Many people are unaware of what endometriosis is and how it affects the body.
Endometriosis is a reproductive disorder where tissue similar to the lining of the uterus grows outside of the uterus. The tissue adheres to surrounding organs, such as the ovaries, bowels and bladder and has been found as far up as the diaphragm and lungs. Unlike typical endometrial tissue, these adhesions have nowhere to exit your body during your period, which can lead to symptoms like inflammation and bloating, increased pain and excessive bleeding, which may persist throughout your cycle.
When we asked Katie how endometriosis affects her on daily basis, she told us that she’s limited in what she can do, as her symptoms can flare at any time.
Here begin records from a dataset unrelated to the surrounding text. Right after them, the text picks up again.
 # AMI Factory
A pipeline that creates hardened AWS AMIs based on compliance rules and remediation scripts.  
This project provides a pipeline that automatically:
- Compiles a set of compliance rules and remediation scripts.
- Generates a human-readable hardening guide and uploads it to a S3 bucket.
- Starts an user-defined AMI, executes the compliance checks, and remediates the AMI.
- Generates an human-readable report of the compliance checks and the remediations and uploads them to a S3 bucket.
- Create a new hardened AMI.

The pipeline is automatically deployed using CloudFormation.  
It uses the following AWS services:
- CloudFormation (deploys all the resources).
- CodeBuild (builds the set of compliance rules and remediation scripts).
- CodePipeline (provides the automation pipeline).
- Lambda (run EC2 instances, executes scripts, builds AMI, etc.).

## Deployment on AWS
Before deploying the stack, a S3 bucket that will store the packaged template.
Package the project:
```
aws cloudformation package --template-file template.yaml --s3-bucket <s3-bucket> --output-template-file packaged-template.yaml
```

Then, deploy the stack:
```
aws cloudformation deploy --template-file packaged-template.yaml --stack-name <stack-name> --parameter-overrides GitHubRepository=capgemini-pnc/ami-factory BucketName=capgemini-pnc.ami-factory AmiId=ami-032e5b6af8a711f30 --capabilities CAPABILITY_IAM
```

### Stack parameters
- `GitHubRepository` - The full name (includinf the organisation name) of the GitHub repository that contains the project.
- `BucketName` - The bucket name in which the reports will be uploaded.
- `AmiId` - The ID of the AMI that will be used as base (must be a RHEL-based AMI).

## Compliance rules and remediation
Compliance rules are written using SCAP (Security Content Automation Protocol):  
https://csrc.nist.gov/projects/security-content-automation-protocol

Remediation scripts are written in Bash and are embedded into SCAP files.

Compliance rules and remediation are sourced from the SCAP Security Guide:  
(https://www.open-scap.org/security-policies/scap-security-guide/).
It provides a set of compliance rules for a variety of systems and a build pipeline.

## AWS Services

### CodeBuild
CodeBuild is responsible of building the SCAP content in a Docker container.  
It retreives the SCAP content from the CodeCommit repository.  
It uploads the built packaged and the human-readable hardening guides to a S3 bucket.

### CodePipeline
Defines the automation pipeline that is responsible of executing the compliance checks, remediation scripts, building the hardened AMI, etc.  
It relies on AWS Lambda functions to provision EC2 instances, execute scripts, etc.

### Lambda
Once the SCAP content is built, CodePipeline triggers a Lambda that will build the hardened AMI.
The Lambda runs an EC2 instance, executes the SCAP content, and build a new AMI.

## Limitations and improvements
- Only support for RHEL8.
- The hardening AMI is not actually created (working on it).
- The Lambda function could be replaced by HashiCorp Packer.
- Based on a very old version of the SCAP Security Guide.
She is required to use some form of pain management everyday, which includes, medications, heating pads, etc. Endometriosis has also affected her employment - her body is unable to handle sitting as a desk for prolonged periods of time and she often has to take time off work when her pain is unbearable. She explained that some days she feels trapped, as she’s not able to leave her bed due to pain.
She wishes people knew how unpredictable chronic illness can be. She may be fine one minute and able to make plans, but then finds herself cancelling last minute that day because of increased pain. She wishes people knew that endometriosis wasn’t just a bad period - nobody enjoys cramps but the kind of pain that she and many others experience, is the kind of pain that puts your life on hold, leaves you drained, and takes an emotional toll. This is why she thinks the kindest thing people can do for her is to have compassion. Her closest friends understand the nuances of the illness and it has made all the difference.
When asked what advice she would give to people navigating the medical system, she said:
“My biggest piece of advice on navigating the medical system is to be persistent. It typically takes 10 years of symptoms for most people to get this diagnosis, which usually leaves them around age 30. I was diagnosed at age 20 because I wouldn’t stop until someone helped me. I saw multiple doctors who dismissed me, told me I was fine or that it couldn’t be that bad. I begged for ultrasounds, blood tests and surgery until I got it, and I was right about what was going on in my body. I recognize my privilege in being able to access that level of health care as well, and am so grateful for the online community who supported me through that process.”